Dependency arrows add a fifth encoding layer — sequencing relationships between tasks that would be completely invisible in a table. This implementation uses elbow connectors rather than diagonal lines, because diagonal lines cross multiple task rows and create visual noise the viewer reads as additional data.

// FT Visual Vocabulary · Abela · Tufte FT Visual Vocabulary: Processes & Methods — Data Over Time.
Abela: Temporal (when do activities occur, in what order?).
Tufte: Every pixel of each bar encodes information (position, length, fill ratio). No decorative chrome — no drop shadows, no 3D bevels, no gradient fills that imply data variation where none exists.

What the alternatives would break

A timeline chart (single axis of events) handles dates but loses task duration and parallel execution — the critical signal that two tasks are running simultaneously disappears into a point. You cannot see overlap in a timeline; you can only see sequence.

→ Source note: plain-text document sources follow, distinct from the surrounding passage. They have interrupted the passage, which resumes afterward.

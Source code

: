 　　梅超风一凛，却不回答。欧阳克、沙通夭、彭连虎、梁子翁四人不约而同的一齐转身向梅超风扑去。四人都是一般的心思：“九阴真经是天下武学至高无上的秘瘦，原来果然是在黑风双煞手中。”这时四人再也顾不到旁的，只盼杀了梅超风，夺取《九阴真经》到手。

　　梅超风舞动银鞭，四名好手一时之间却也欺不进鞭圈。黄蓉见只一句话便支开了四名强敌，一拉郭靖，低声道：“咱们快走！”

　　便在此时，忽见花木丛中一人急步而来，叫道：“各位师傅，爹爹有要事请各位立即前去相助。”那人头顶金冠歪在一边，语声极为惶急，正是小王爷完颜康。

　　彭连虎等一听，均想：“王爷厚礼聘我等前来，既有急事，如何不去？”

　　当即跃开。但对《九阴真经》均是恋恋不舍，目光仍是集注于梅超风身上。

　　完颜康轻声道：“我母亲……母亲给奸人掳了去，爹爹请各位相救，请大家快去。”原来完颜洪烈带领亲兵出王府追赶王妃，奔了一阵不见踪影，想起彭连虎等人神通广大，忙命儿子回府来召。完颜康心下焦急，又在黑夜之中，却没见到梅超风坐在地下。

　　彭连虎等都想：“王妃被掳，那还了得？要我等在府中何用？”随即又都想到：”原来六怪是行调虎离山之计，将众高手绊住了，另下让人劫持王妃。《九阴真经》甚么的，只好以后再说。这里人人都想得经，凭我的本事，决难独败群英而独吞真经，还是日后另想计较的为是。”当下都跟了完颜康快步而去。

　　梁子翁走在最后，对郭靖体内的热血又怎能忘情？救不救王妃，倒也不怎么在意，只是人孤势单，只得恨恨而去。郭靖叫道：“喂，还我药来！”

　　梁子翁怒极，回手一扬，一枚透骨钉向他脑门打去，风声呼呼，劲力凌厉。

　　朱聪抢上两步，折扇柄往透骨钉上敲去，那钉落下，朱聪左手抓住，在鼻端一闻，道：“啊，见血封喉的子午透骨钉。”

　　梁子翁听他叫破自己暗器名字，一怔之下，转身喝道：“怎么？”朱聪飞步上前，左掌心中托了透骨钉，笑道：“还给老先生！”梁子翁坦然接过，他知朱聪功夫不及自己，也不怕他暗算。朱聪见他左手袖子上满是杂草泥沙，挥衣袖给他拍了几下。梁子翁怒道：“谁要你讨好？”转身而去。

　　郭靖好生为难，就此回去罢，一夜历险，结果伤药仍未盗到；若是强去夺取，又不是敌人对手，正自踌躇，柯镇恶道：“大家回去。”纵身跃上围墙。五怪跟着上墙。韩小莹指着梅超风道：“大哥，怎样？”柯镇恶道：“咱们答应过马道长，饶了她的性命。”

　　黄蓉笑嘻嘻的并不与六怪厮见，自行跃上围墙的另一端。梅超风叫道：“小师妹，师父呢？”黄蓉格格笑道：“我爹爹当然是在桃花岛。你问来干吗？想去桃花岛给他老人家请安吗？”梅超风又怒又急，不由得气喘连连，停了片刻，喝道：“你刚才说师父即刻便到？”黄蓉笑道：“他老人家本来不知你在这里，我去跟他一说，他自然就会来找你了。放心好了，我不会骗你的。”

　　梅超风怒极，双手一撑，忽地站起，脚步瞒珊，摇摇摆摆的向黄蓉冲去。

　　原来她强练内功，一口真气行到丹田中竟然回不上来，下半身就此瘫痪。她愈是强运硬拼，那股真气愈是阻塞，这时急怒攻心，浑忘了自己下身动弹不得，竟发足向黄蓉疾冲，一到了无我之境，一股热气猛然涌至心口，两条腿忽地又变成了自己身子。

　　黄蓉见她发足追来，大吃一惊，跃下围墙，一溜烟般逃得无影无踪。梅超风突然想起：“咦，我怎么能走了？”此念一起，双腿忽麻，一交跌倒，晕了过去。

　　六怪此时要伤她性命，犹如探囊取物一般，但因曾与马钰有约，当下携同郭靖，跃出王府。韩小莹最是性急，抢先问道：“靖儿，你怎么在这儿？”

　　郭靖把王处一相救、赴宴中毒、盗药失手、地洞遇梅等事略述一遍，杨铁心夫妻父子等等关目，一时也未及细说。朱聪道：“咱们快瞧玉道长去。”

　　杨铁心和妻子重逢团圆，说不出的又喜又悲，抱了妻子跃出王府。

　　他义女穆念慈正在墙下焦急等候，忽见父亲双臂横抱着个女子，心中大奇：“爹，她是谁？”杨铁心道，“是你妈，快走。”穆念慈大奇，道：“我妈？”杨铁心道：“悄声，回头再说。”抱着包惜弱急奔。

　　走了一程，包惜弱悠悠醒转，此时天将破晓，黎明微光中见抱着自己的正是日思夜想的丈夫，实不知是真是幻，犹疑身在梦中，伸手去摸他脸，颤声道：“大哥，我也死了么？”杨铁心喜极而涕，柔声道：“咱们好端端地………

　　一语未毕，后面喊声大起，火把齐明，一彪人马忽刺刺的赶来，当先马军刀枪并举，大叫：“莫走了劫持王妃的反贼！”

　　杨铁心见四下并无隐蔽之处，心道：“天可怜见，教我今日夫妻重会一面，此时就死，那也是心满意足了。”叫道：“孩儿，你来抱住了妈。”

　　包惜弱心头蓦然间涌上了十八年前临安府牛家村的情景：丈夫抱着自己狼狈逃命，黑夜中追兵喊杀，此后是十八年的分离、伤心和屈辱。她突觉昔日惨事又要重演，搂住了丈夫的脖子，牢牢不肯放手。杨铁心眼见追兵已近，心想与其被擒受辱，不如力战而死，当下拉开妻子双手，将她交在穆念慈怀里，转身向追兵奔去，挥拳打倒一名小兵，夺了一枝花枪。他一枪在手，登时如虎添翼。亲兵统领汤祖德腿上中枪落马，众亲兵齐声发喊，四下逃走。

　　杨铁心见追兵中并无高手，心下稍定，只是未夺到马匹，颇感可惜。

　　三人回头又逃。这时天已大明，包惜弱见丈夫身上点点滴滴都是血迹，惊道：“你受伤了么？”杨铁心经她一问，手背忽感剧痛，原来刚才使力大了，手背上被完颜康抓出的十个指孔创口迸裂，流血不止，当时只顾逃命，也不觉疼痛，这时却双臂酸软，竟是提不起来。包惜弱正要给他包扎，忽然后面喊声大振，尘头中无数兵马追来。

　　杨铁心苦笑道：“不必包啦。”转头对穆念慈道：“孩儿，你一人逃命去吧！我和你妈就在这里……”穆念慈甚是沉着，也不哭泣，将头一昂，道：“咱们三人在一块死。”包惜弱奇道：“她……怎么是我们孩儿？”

A table shows all data fields but destroys the spatial relationship between tasks: overlapping date ranges are invisible, and the critical path — which requires tracing the longest dependency chain — cannot be identified without computation. The Gantt chart makes both overlap and sequence perceptually immediate, without any arithmetic from the viewer.

// when gantt charts break down Gantt charts become unreadable beyond ~60–80 tasks. The bar density is too high, dependency arrows cross excessively, and the time axis compresses to illegibility. For large programmes, use a programme-level Gantt (phase or work-package granularity only) plus separate detailed Gantts per phase, or switch to a network diagram (PERT/CPM) that shows only the dependency structure.

About this example — Humanitarian Data Platform Phase 1 schedule

This Gantt chart shows the Humanitarian Data Platform Phase 1 project schedule — a fictional 14-task project spanning approximately 12 weeks. Five phases are colour-coded: Planning (walnut), Design (blood-red), Development (dim-gray), Testing (mist), and Deployment (obsidian). Planning and Design phases are complete (100% fill). Development is in progress at approximately 55–70% completion across its tasks. Testing and Deployment have not yet started (0% fill, bars shown in low-opacity outline only).

The critical path (obsidian-outlined bars) runs through the Data Model task in Design, the API and Database tasks in Development, and the Integration Testing task — tracing the longest dependency chain from project start to go-live. Any slip on these tasks pushes the Go-Live milestone. The today line (red dashed) falls mid-project, making it immediately visible that the API Development task is running slightly behind schedule relative to its planned duration.

Four milestones mark the key hand-off points: Project Kickoff (start), Design Sign-off (transition to development), Beta Release (transition to testing), and Go-Live (project completion). Dependency arrows connect each task to its successor(s), using elbow connectors that exit horizontally, step vertically across rows, and arrive horizontally — visually encoding the finish-to-start relationship without creating diagonal noise. To substitute real project data, replace the tasks, phases, milestones, and dependencies arrays in gantt-chart/data.json.